▽

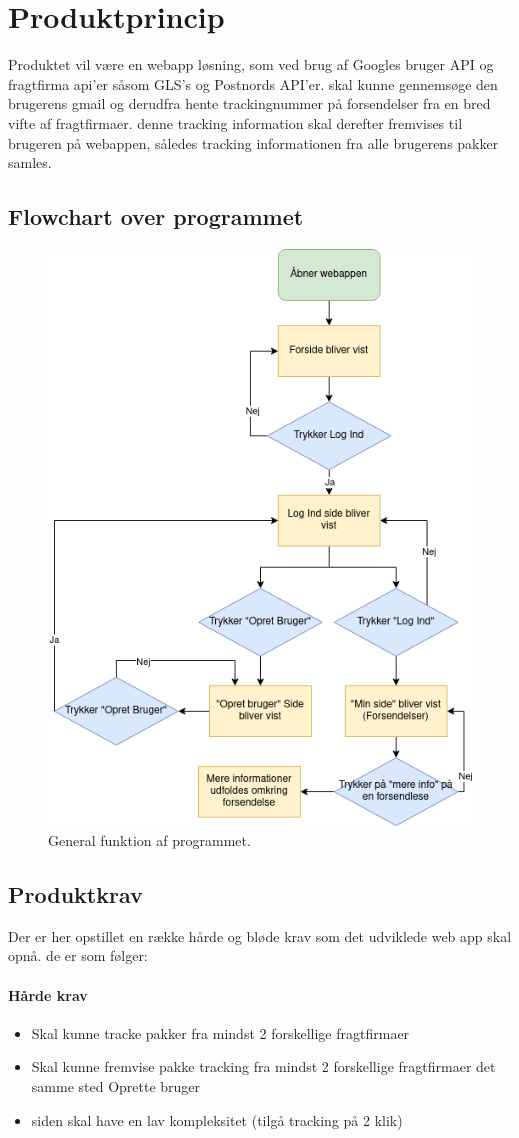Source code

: \chapter{Produktprincip}
Produktet vil være en webapp løsning, som ved brug af Googles bruger API og fragtfirma 
api'er såsom GLS's og Postnords API'er. skal kunne gennemsøge den brugerens gmail og 
derudfra hente trackingnummer på forsendelser fra en bred vifte af fragtfirmaer. denne 
tracking information skal derefter fremvises til brugeren på webappen, således tracking 
informationen fra alle brugerens pakker samles.
\section{Flowchart over programmet}
\begin{figure}[h]
    \includegraphics[width=0.5\linewidth]{Pictures/flowchat-main.png}
    \centering
    \caption{General funktion af programmet.}
     \label{fig:Flowchat}
  \end{figure}
  

\section{Produktkrav}
Der er her opstillet en række hårde og bløde krav som det udviklede web app skal opnå. de er som følger:

\subsubsection{Hårde krav}
\begin{itemize}
    \item Skal kunne tracke pakker fra mindst 2 forskellige fragtfirmaer
    \item Skal kunne fremvise pakke tracking fra mindst 2 forskellige fragtfirmaer det samme sted
    Oprette bruger
    \item siden skal have en lav kompleksitet (tilgå tracking på 2 klik)
\end{itemize}


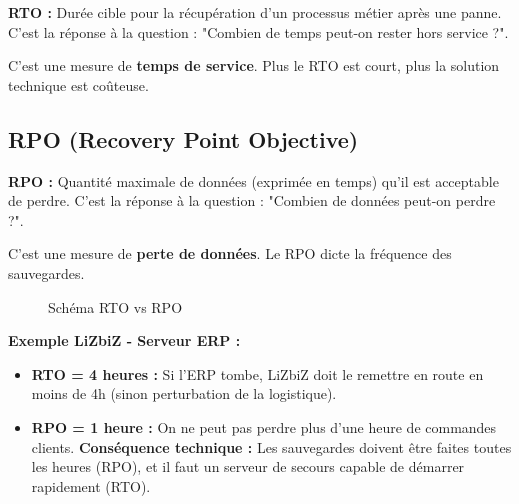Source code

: \begin{boxdef}
\textbf{RTO :} Durée cible pour la récupération d'un processus métier après une panne. C'est la réponse à la question : "Combien de temps peut-on rester hors service ?".
\end{boxdef}

C'est une mesure de \textbf{temps de service}. Plus le RTO est court, plus la solution technique est coûteuse.

\subsection{RPO (Recovery Point Objective)}

\begin{boxdef}
\textbf{RPO :} Quantité maximale de données (exprimée en temps) qu'il est acceptable de perdre. C'est la réponse à la question : "Combien de données peut-on perdre ?".
\end{boxdef}

C'est une mesure de \textbf{perte de données}. Le RPO dicte la fréquence des sauvegardes.

\begin{figure}[htbp]
\centering
{}
\caption{Schéma RTO vs RPO}
\end{figure}

\begin{boxlizbiz}
\textbf{Exemple LiZbiZ - Serveur ERP :}
\begin{itemize}
    \item \textbf{RTO = 4 heures :} Si l'ERP tombe, LiZbiZ doit le remettre en route en moins de 4h (sinon perturbation de la logistique).
    \item \textbf{RPO = 1 heure :} On ne peut pas perdre plus d'une heure de commandes clients.
    \textbf{Conséquence technique :} Les sauvegardes doivent être faites toutes les heures (RPO), et il faut un serveur de secours capable de démarrer rapidement (RTO).
\end{itemize}
\end{boxlizbiz}

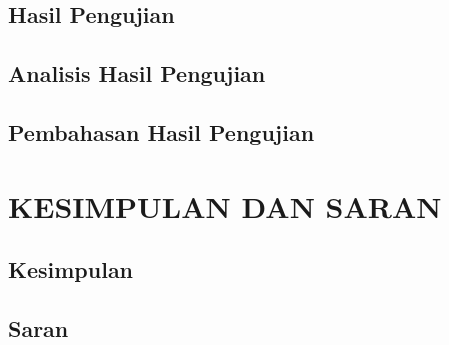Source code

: \documentclass[ugmtesis]{ugmtesis}
\begin{document}
	\section{Hasil Pengujian}
	\label{hasil pengujian}
	

	\section{Analisis Hasil Pengujian}
	\label{analisis hasil pengujian}
	

	\section{Pembahasan Hasil Pengujian}
	\label{pembahasan hasil pengujian}
	




\chapter{KESIMPULAN DAN SARAN}
\label{kesimpulan dan saran}

	\section{Kesimpulan}
	\label{penutup kesimpulan}
	

	\section{Saran}
	\label{penutup saran}
	



\end{document}

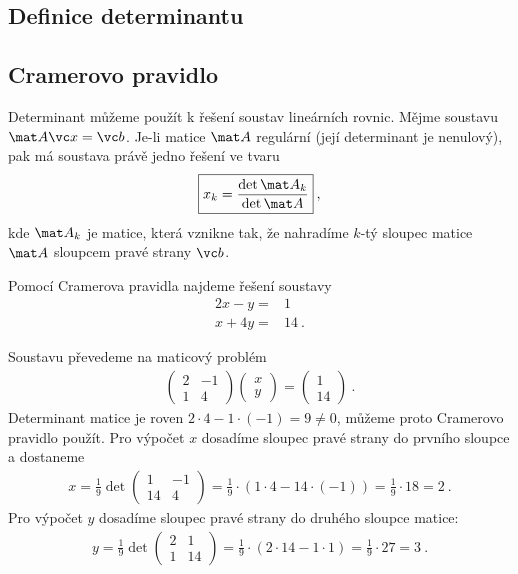 \subsection{Definice determinantu}

\subsection{Cramerovo pravidlo}

Determinant můžeme použít k řešení soustav lineárních rovnic. Mějme soustavu $\mat A \vc x = \vc b$. Je-li matice $\mat A$ regulární (její determinant je nenulový), pak má soustava právě jedno řešení ve tvaru \begin{align}
    \boxed{ x_k = \frac{\det \mat A_k}{\det \mat A} }\:,
\end{align}
kde $\mat A_k$ je matice, která vznikne tak, že nahradíme $k$-tý sloupec matice $\mat A$ sloupcem pravé strany $\vc b$.

\begin{example}
    Pomocí Cramerova pravidla najdeme řešení soustavy 
    \begin{align}
        2x - y =& 1 \\
        x + 4y =& 14 \:.
    \end{align}

    Soustavu převedeme na maticový problém \begin{align}
        \begin{pmatrix}
            2 & -1 \\ 1 & 4
        \end{pmatrix}
        \begin{pmatrix}
            x \\ y
        \end{pmatrix}
        =
        \begin{pmatrix}
            1 \\ 14
        \end{pmatrix} \:.
    \end{align}
    Determinant matice je roven $2 \cdot 4 - 1 \cdot (-1) = 9 \neq 0$, můžeme proto Cramerovo pravidlo použít. Pro výpočet $x$ dosadíme sloupec pravé strany do prvního sloupce a dostaneme \begin{align}
        x = \frac{1}{9} \det \begin{pmatrix}
            1 & -1 \\ 14 & 4
        \end{pmatrix}
        = \frac{1}{9} \cdot (1 \cdot 4 - 14 \cdot (-1) ) = \frac{1}{9} \cdot 18 = 2 \:.
    \end{align}
    Pro výpočet $y$ dosadíme sloupec pravé strany do druhého sloupce matice:
    \begin{align}
        y = \frac{1}{9} \det \begin{pmatrix}
            2 & 1 \\ 1 & 14
        \end{pmatrix}
        = \frac{1}{9} \cdot (2 \cdot 14 - 1 \cdot 1 ) = \frac{1}{9} \cdot 27 = 3 \:.
    \end{align}
\end{example}


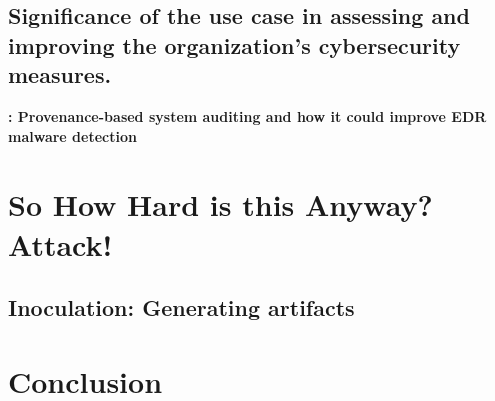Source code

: \documentclass{article}
\begin{document}
\subsection{Significance of the use case in assessing and improving the organization's cybersecurity measures.}

\textbf{\textcite{Inam:2023}: Provenance-based system auditing and how it could improve EDR malware detection}


\pagebreak
\section{So How Hard is this Anyway?  Attack!}

\subsection{Inoculation: Generating artifacts}



\pagebreak
\section{Conclusion}

\pagebreak
\printbibliography
\end{document}

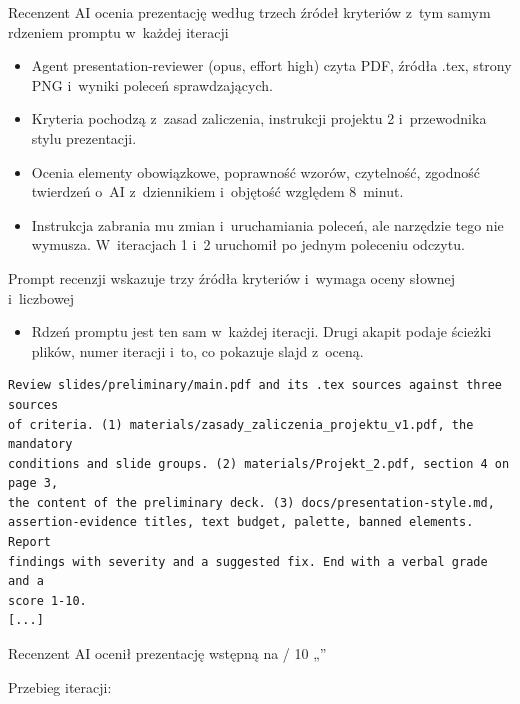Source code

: 

\begin{frame}{Recenzent AI ocenia prezentację według trzech źródeł kryteriów z~tym samym rdzeniem promptu w~każdej iteracji}
  \begin{itemize}
    \item Agent presentation-reviewer (opus, effort high) czyta PDF, źródła .tex, strony PNG i~wyniki poleceń sprawdzających.
    \item Kryteria pochodzą z~zasad zaliczenia, instrukcji projektu 2 i~przewodnika stylu prezentacji.
    \item Ocenia elementy obowiązkowe, poprawność wzorów, czytelność, zgodność twierdzeń o~AI z~dziennikiem i~objętość względem 8~minut.
    \item Instrukcja zabrania mu zmian i~uruchamiania poleceń, ale narzędzie tego nie wymusza. W~iteracjach 1 i~2 uruchomił po jednym poleceniu odczytu.
  \end{itemize}
\end{frame}

\begin{frame}[fragile]{Prompt recenzji wskazuje trzy źródła kryteriów i~wymaga oceny słownej i~liczbowej}
  \begin{itemize}
    \item Rdzeń promptu jest ten sam w~każdej iteracji. Drugi akapit podaje ścieżki plików, numer iteracji i~to, co pokazuje slajd z~oceną.
  \end{itemize}
\begin{Verbatim}[commandchars=\\\{\},fontsize=\footnotesize]
Review slides/preliminary/main.pdf and its .tex sources against three sources
of criteria. (1) materials/zasady_zaliczenia_projektu_v1.pdf, the mandatory
conditions and slide groups. (2) materials/Projekt_2.pdf, section 4 on page 3,
the content of the preliminary deck. (3) docs/presentation-style.md,
assertion-evidence titles, text budget, palette, banned elements. Report
findings with severity and a suggested fix. End with a verbal grade and a
score 1-10.
[...]
\end{Verbatim}
\end{frame}

\begin{frame}[c]{Recenzent AI ocenił prezentację wstępną na \resReviewScore{} / 10}
  „\resReviewVerbal”

  \vspace{3mm}
  {\color{mnMuted}\footnotesize Przebieg iteracji: \resReviewHistory\par}
\end{frame}
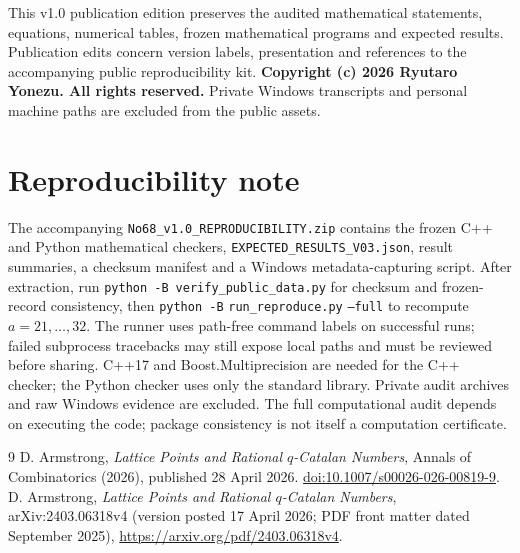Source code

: \documentclass[11pt,a4paper]{article}
\begin{document}
This v1.0 publication edition preserves the audited mathematical statements, equations, numerical tables, frozen mathematical programs and expected results. Publication edits concern version labels, presentation and references to the accompanying public reproducibility kit. \textbf{Copyright (c) 2026 Ryutaro Yonezu. All rights reserved.} Private Windows transcripts and personal machine paths are excluded from the public assets.

\section*{Reproducibility note}
The accompanying \nolinkurl{No68_v1.0_REPRODUCIBILITY.zip} contains the frozen C++ and Python mathematical checkers, \nolinkurl{EXPECTED_RESULTS_V03.json}, result summaries, a checksum manifest and a Windows metadata-capturing script. After extraction, run \texttt{python -B}\ \nolinkurl{verify_public_data.py} for checksum and frozen-record consistency, then \texttt{python -B} \nolinkurl{run_reproduce.py} \texttt{--full} to recompute $a=21,\ldots,32$. The runner uses path-free command labels on successful runs; failed subprocess tracebacks may still expose local paths and must be reviewed before sharing. C++17 and Boost.Multiprecision are needed for the C++ checker; the Python checker uses only the standard library. Private audit archives and raw Windows evidence are excluded. The full computational audit depends on executing the code; package consistency is not itself a computation certificate.

\begin{thebibliography}{9}
D. Armstrong, \emph{Lattice Points and Rational $q$-Catalan Numbers},
Annals of Combinatorics (2026), published 28 April 2026.
\href{https://doi.org/10.1007/s00026-026-00819-9}{doi:10.1007/s00026-026-00819-9}.
D. Armstrong, \emph{Lattice Points and Rational $q$-Catalan Numbers},
arXiv:2403.06318v4 (version posted 17 April 2026; PDF front matter dated September 2025),
\url{https://arxiv.org/pdf/2403.06318v4}.
\end{thebibliography}
\appendix
\end{document}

△

__What you have to do__: Filter the listing for the word "technique" and copy every line that holds it.

__Solution to this problem__:
C'est une mesure de \textbf{temps de service}. Plus le RTO est court, plus la solution technique est coûteuse.
    \textbf{Conséquence technique :} Les sauvegardes doivent être faites toutes les heures (RPO), et il faut un serveur de secours capable de démarrer rapidement (RTO).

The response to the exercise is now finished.